> _WORK ORDER_
Word for word, repeat the lines of the records from the one containing "## Maintenance" through the last line, both included.
[[ DATA FOR PROCESSING open ]]
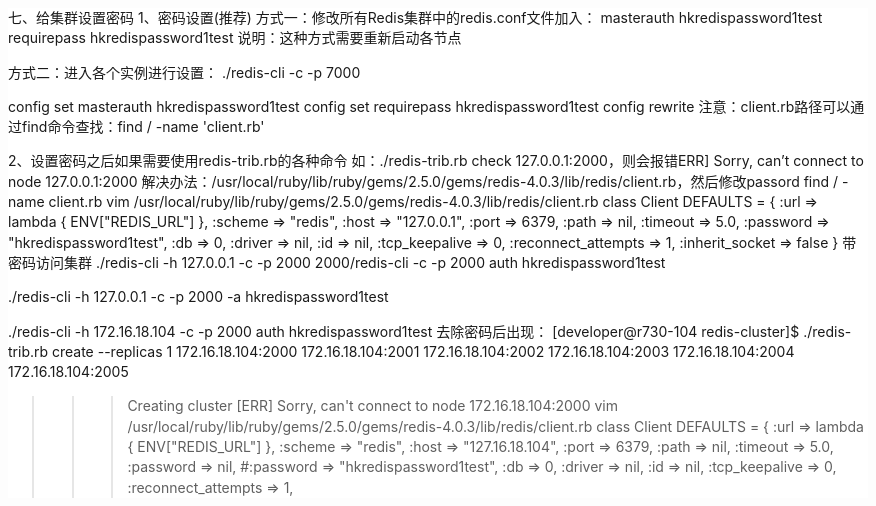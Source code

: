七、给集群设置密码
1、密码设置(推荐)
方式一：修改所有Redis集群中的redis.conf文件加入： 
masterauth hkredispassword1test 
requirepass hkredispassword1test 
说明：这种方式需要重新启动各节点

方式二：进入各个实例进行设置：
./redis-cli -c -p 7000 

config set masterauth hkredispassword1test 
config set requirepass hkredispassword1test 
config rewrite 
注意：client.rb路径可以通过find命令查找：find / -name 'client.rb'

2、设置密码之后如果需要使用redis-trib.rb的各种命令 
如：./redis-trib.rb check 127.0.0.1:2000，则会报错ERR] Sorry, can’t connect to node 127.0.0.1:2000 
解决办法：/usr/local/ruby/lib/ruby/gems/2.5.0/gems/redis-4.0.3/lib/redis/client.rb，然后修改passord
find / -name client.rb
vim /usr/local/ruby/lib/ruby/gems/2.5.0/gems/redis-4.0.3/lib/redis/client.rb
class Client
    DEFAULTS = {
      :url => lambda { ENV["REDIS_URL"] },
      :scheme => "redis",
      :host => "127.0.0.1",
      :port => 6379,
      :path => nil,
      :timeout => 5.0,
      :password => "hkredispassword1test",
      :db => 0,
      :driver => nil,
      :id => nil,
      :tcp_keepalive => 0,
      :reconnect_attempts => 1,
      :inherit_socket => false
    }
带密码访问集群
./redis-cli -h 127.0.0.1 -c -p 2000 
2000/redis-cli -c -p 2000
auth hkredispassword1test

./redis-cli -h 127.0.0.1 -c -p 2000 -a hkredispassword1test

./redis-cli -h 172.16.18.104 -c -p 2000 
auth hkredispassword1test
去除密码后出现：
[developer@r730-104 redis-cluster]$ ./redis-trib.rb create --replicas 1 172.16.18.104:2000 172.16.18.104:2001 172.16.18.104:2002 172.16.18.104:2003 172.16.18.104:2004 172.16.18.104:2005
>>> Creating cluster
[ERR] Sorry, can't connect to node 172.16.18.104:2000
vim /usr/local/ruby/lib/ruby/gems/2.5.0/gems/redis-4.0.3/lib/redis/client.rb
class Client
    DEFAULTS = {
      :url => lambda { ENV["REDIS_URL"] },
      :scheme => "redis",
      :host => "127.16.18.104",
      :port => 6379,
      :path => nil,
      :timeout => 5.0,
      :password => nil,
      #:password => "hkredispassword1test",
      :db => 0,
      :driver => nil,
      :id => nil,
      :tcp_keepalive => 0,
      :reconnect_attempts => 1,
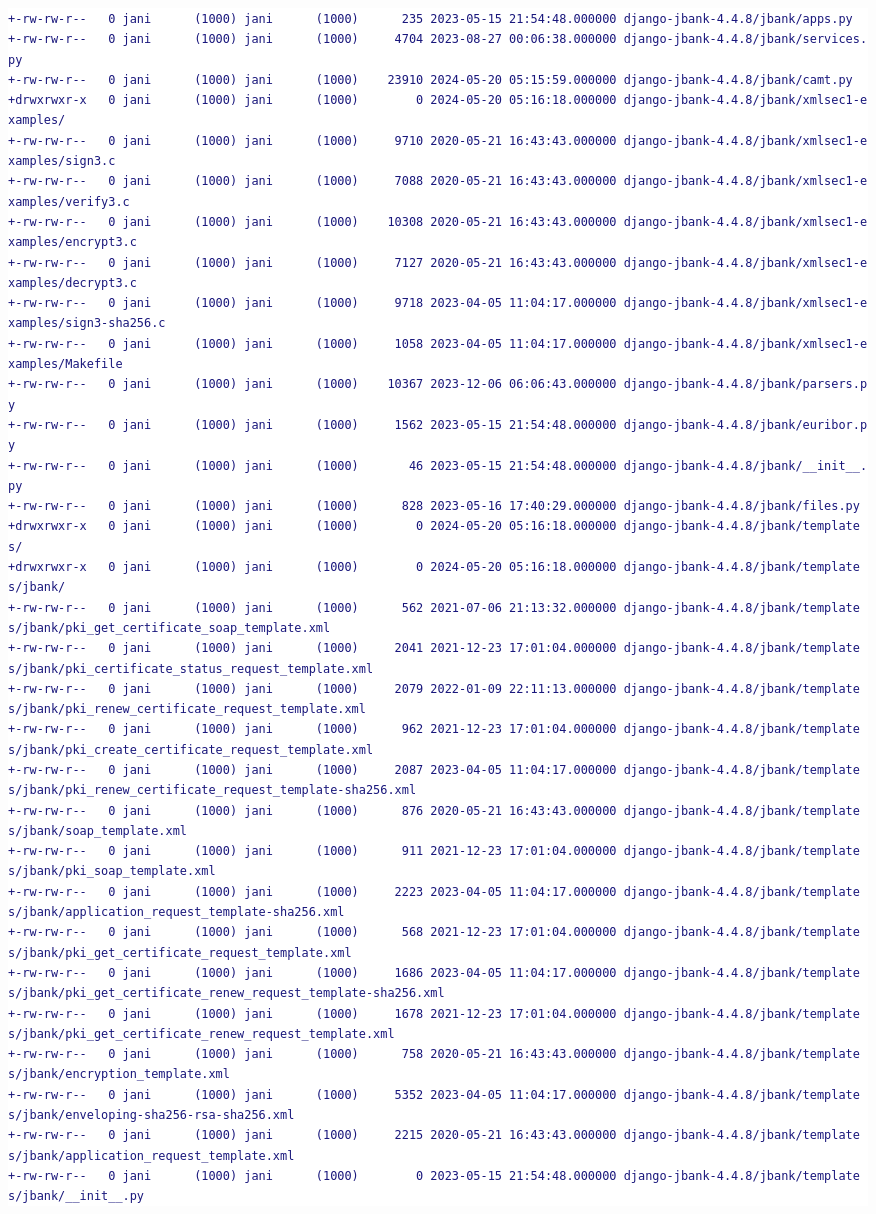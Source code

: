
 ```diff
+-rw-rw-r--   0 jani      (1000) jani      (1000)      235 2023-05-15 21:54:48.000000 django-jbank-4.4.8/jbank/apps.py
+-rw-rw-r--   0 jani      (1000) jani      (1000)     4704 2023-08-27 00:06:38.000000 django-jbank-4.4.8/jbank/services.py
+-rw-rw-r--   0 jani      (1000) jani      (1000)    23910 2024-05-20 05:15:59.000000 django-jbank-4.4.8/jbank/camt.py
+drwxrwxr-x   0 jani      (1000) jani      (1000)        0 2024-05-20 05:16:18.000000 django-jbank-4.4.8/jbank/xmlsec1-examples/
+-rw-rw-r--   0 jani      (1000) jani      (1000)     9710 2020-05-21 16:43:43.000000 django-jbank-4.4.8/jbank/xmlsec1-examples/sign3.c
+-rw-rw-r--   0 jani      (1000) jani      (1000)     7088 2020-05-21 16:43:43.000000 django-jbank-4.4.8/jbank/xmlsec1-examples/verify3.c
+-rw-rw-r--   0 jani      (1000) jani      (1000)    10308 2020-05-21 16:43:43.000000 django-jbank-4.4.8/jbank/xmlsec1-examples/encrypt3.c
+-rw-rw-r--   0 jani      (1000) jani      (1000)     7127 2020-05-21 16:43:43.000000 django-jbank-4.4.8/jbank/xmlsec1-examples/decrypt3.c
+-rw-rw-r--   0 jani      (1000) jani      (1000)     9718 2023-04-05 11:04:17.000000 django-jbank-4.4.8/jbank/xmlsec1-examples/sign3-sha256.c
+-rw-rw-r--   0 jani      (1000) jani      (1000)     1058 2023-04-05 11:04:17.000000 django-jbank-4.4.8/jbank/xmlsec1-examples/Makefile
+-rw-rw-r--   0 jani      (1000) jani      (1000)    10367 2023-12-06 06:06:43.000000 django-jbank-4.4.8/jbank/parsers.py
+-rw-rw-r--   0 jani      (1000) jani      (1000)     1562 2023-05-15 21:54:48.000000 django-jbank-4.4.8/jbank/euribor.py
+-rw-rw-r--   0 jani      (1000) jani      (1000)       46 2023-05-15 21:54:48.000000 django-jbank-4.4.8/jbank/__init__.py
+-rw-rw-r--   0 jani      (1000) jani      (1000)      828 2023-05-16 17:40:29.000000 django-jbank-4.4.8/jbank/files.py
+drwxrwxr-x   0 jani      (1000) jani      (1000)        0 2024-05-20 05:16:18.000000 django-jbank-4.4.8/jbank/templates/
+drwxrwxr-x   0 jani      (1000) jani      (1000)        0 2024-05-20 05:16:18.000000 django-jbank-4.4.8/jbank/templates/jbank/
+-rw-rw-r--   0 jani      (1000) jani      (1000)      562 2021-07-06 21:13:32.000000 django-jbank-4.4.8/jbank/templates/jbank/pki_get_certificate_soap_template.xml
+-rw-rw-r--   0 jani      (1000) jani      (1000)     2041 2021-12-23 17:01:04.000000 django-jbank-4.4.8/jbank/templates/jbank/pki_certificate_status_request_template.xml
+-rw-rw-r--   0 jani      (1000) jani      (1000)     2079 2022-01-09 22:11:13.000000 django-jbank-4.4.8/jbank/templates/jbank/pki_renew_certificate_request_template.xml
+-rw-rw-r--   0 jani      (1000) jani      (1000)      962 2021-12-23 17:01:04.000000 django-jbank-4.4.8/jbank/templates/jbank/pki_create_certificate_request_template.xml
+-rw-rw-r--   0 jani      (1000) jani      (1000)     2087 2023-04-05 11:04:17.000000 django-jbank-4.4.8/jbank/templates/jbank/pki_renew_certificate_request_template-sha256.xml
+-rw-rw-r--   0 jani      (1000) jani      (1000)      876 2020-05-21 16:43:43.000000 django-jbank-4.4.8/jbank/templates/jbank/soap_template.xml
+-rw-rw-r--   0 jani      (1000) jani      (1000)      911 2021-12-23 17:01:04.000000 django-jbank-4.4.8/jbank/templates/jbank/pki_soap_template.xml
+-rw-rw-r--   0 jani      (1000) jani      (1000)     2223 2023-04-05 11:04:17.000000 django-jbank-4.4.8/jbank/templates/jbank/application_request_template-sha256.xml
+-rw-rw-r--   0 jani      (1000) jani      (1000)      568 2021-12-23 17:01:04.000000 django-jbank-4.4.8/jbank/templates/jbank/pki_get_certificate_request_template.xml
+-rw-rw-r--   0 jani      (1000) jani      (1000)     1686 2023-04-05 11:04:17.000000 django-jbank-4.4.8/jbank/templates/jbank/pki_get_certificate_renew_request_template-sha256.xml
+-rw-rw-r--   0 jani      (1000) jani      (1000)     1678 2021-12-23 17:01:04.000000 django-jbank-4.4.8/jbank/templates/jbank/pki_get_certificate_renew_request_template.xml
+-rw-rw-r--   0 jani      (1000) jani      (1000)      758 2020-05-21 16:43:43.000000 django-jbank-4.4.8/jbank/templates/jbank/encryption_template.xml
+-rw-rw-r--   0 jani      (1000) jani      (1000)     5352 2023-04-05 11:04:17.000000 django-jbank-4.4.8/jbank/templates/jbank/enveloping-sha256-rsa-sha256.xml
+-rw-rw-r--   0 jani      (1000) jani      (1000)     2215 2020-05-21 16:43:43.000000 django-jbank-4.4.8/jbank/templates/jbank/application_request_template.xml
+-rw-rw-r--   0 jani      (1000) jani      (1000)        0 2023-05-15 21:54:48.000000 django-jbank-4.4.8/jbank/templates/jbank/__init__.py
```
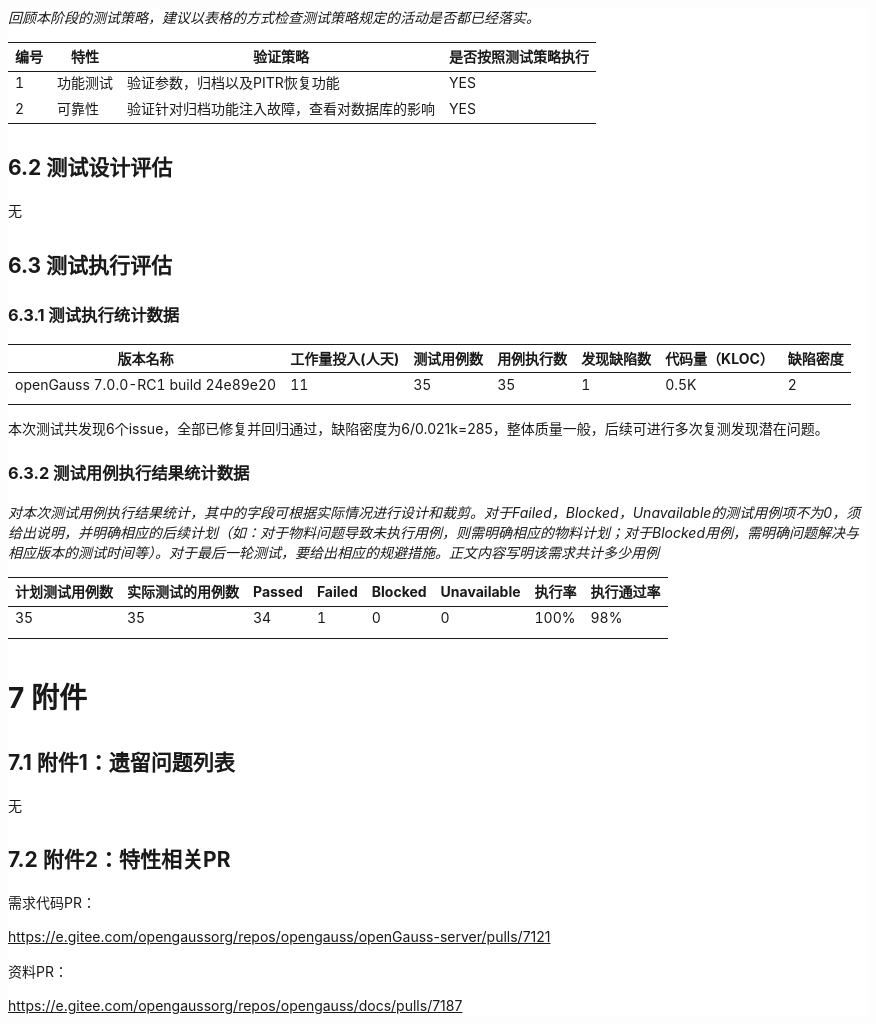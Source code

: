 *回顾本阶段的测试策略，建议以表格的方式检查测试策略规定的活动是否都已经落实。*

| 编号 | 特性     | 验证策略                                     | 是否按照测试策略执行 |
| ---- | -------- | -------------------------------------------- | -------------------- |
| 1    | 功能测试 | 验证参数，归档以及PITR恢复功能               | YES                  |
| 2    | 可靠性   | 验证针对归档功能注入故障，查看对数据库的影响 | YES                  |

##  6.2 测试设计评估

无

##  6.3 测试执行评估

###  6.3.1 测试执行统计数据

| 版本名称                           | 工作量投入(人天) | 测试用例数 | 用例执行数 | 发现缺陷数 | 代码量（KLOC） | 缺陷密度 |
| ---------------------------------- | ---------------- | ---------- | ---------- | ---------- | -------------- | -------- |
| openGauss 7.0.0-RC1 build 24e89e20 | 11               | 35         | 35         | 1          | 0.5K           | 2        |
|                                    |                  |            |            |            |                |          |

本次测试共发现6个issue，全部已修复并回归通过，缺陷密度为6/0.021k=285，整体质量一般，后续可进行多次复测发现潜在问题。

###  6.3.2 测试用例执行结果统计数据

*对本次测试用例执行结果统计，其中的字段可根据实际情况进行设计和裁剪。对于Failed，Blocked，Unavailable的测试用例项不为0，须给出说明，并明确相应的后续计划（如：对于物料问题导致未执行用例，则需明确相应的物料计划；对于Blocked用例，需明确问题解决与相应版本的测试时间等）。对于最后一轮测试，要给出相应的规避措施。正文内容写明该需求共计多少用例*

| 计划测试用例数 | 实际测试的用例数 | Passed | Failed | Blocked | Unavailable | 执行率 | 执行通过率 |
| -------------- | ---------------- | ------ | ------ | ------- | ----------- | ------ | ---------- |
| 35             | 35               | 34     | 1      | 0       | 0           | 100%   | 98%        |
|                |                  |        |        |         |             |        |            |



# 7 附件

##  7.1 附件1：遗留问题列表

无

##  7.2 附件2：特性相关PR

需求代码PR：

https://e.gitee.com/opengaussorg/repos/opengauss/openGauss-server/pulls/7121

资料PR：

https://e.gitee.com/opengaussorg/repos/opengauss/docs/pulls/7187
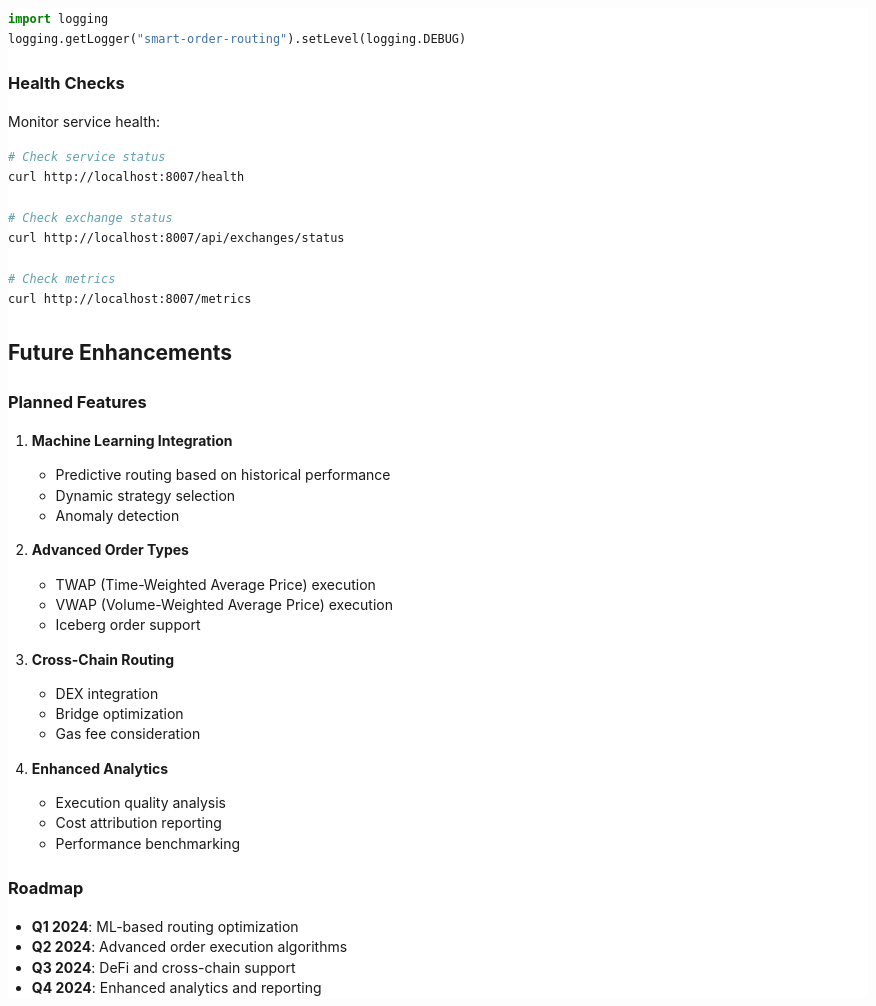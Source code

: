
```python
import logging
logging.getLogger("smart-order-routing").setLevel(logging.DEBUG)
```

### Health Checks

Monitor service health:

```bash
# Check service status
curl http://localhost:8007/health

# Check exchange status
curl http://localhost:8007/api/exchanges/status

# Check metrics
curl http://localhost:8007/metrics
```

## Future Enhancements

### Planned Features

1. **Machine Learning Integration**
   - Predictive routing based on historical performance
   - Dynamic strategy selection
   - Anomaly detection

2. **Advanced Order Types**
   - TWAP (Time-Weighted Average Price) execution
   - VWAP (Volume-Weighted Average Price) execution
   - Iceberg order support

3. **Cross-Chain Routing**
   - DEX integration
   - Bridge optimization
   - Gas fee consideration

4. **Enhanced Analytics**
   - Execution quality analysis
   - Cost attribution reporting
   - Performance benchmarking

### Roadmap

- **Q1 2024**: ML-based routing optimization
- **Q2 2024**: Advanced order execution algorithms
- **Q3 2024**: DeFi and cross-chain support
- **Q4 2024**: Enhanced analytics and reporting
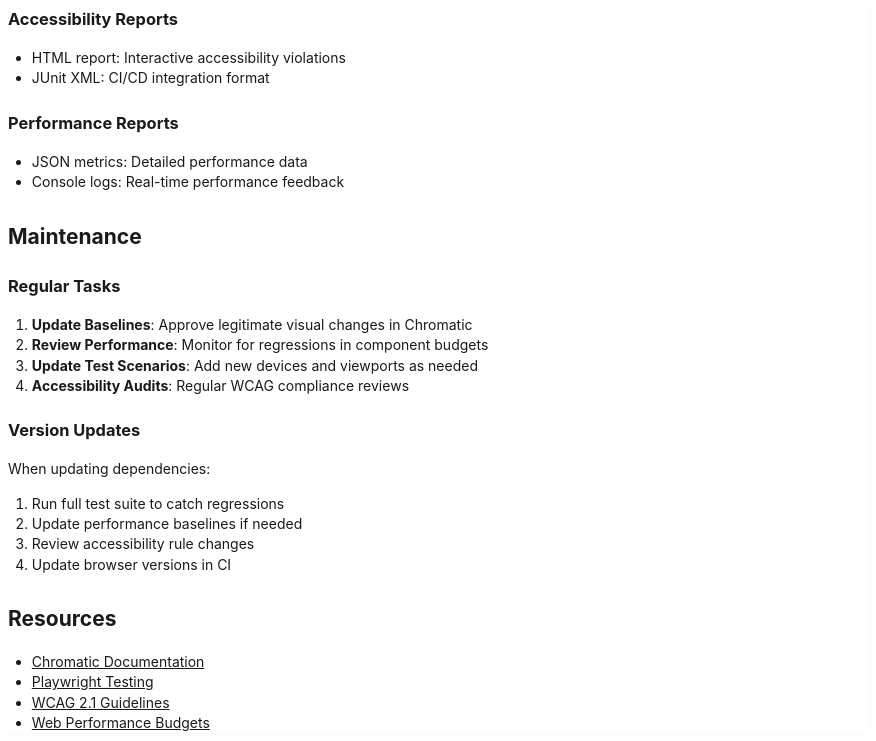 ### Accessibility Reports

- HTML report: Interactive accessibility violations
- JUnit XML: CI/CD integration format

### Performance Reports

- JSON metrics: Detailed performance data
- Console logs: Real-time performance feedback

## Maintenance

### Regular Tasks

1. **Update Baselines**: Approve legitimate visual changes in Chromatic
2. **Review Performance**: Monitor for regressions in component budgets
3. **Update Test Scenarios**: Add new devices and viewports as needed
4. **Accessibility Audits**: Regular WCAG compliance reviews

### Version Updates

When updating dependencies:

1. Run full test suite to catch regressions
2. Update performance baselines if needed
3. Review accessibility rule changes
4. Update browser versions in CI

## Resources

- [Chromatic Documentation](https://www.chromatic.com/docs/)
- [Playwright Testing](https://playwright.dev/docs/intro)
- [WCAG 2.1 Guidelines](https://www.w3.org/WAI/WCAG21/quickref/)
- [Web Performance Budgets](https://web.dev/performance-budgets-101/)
[[ DATA FOR PROCESSING closed ]]
> _RESPONSE AREA_
## Maintenance

### Regular Tasks

1. **Update Baselines**: Approve legitimate visual changes in Chromatic
2. **Review Performance**: Monitor for regressions in component budgets
3. **Update Test Scenarios**: Add new devices and viewports as needed
4. **Accessibility Audits**: Regular WCAG compliance reviews

### Version Updates

When updating dependencies:

1. Run full test suite to catch regressions
2. Update performance baselines if needed
3. Review accessibility rule changes
4. Update browser versions in CI

## Resources

- [Chromatic Documentation](https://www.chromatic.com/docs/)
- [Playwright Testing](https://playwright.dev/docs/intro)
- [WCAG 2.1 Guidelines](https://www.w3.org/WAI/WCAG21/quickref/)
- [Web Performance Budgets](https://web.dev/performance-budgets-101/)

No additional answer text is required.